Directors are entrusted with protecting shareholder interest, but they are often dependent on management for information on the very things they are expected to examine, assess and oversee, including management's performance.
Boards need to take more initiative in assessing their companies' performance, but are unlikely to be able to do so they can get relevant information whn they need it. This study on corporate governance has shown the board's ability to provide meaningful overviews and useful advice is determined by the quality, timeliness and credibility of the information it has; most boards have a long way to go in this area.
The study has,so far, come up with the three main considerations:
1. The pressures on management and boards to deal with information flow are likely to increase;
2. High-quality information is as vital to effective governance as it is to good performance; and
3. Technological solutions will dramatically improve the ability of boards to identify , acquire, analyze and act on the most relevant information.
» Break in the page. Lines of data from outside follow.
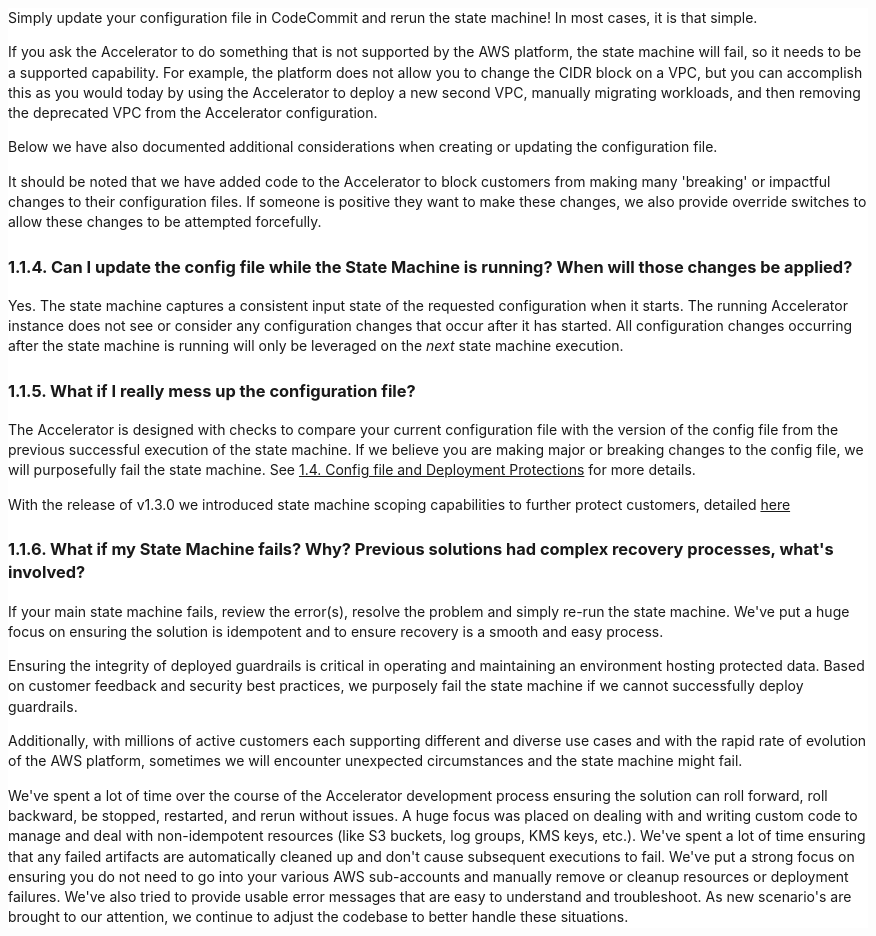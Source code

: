 Simply update your configuration file in CodeCommit and rerun the state machine! In most cases, it is that simple.

If you ask the Accelerator to do something that is not supported by the AWS platform, the state machine will fail, so it needs to be a supported capability. For example, the platform does not allow you to change the CIDR block on a VPC, but you can accomplish this as you would today by using the Accelerator to deploy a new second VPC, manually migrating workloads, and then removing the deprecated VPC from the Accelerator configuration.

Below we have also documented additional considerations when creating or updating the configuration file.

It should be noted that we have added code to the Accelerator to block customers from making many 'breaking' or impactful changes to their configuration files. If someone is positive they want to make these changes, we also provide override switches to allow these changes to be attempted forcefully.

### 1.1.4. Can I update the config file while the State Machine is running? When will those changes be applied?

Yes. The state machine captures a consistent input state of the requested configuration when it starts. The running Accelerator instance does not see or consider any configuration changes that occur after it has started. All configuration changes occurring after the state machine is running will only be leveraged on the _next_ state machine execution.

### 1.1.5. What if I really mess up the configuration file?

The Accelerator is designed with checks to compare your current configuration file with the version of the config file from the previous successful execution of the state machine. If we believe you are making major or breaking changes to the config file, we will purposefully fail the state machine. See [1.4. Config file and Deployment Protections](../installation/customization-index.md#14-config-file-and-deployment-protections) for more details.

With the release of v1.3.0 we introduced state machine scoping capabilities to further protect customers, detailed [here](../installation/customization-index.md#2-new-state-machine-behaviour)

### 1.1.6. What if my State Machine fails? Why? Previous solutions had complex recovery processes, what's involved?

If your main state machine fails, review the error(s), resolve the problem and simply re-run the state machine. We've put a huge focus on ensuring the solution is idempotent and to ensure recovery is a smooth and easy process.

Ensuring the integrity of deployed guardrails is critical in operating and maintaining an environment hosting protected data. Based on customer feedback and security best practices, we purposely fail the state machine if we cannot successfully deploy guardrails.

Additionally, with millions of active customers each supporting different and diverse use cases and with the rapid rate of evolution of the AWS platform, sometimes we will encounter unexpected circumstances and the state machine might fail.

We've spent a lot of time over the course of the Accelerator development process ensuring the solution can roll forward, roll backward, be stopped, restarted, and rerun without issues. A huge focus was placed on dealing with and writing custom code to manage and deal with non-idempotent resources (like S3 buckets, log groups, KMS keys, etc.). We've spent a lot of time ensuring that any failed artifacts are automatically cleaned up and don't cause subsequent executions to fail. We've put a strong focus on ensuring you do not need to go into your various AWS sub-accounts and manually remove or cleanup resources or deployment failures. We've also tried to provide usable error messages that are easy to understand and troubleshoot. As new scenario's are brought to our attention, we continue to adjust the codebase to better handle these situations.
Recent events have highlighted complex questions for corporate governance. What are the minimum amounts and kinds of information that directors need to make prudent business judgments and effective decisions?If a potentially significant ethical lapse is revealed, directors may not be able to rely solely on information from management.
RECRUITMENT AGENCIES: KNOWING YOUR WORKERS
New research offers insights into workings of recruitment agencies. The world of work has changed; companies aim at being lean. Maintaining large full-time workforces is no longer possible for many firms. Companies in need of skilled specialist workers often do not have the staff in place to search for and hire people for short-term projects. Staffing firms that can provide companies with temporary workers have emerged as important players.
The recruitment agencies are effectively the employers of the workers;the best way to increase their profits and maintain their relationships with client firms is by establishing long term realtionships with the workers they place. That way, they are much more likely to make solid placements that will gain them a reputation for providing their clients with the best possible workers.
The research analysis revealed that firms can change higher prices and obtain higher margins when they place workers with whom they have longer relationships. The only difference between workers was the length of their relationship with the agency. In long-term relationships the firm acquires a great deal of information about the workers it places, which is invaluable in deciding how well each worker would suit a given company's needs. This translates into higher pay for the workers , encouraging them to stay with the agency;it also translated into higher profit margins for the firm.
These findings provide important insights as to how firms can increase their profits through the accumulation of private information about workers. This approach is very different from the current concentration by some recruting firms on cultivating relationships with the clients, for whom they find workers, rather than the worker themselves.
EMPLOYEES' VIEW ON TALENT MANAGEMENT PROGRAMME
New research examines the issue of talent management from the employee perspective. This will help organizations understand how best to focus talent investment and resources.
The main findings from the study:
- The vast majority of respondents said talent management programmes made them feel more engaged at work.
- The main reasons for wanting to be a participant in the programmes: the belief that the development activities offered help to people in the future , and also the hope that the programme would help individuals progress up the economy at a faster pace.
- Respondent were uncertain about the main objectives of programmes:half believed they were to help them perform better in their current job; the other half thought they were more about preparing them for a future role.
- Senior managers saw the benefits of the programme as increasing their networks; developing new skills ; and learning from a challenging experience.
Leadership support and sponsorship of talent initiatives were found to be strong across all the participating organizations. However, internally;support across divisions and between line managers was inconsistent, which could compromise the effectiveness of programmes. Organizations need to actively support peer groups present on the talent programmes. These people are often the highest performing employees across the business. They should be encouraged to meet and network beyond the programme. This will help organizations get the most out of these groups, harnessing their energy and creativity.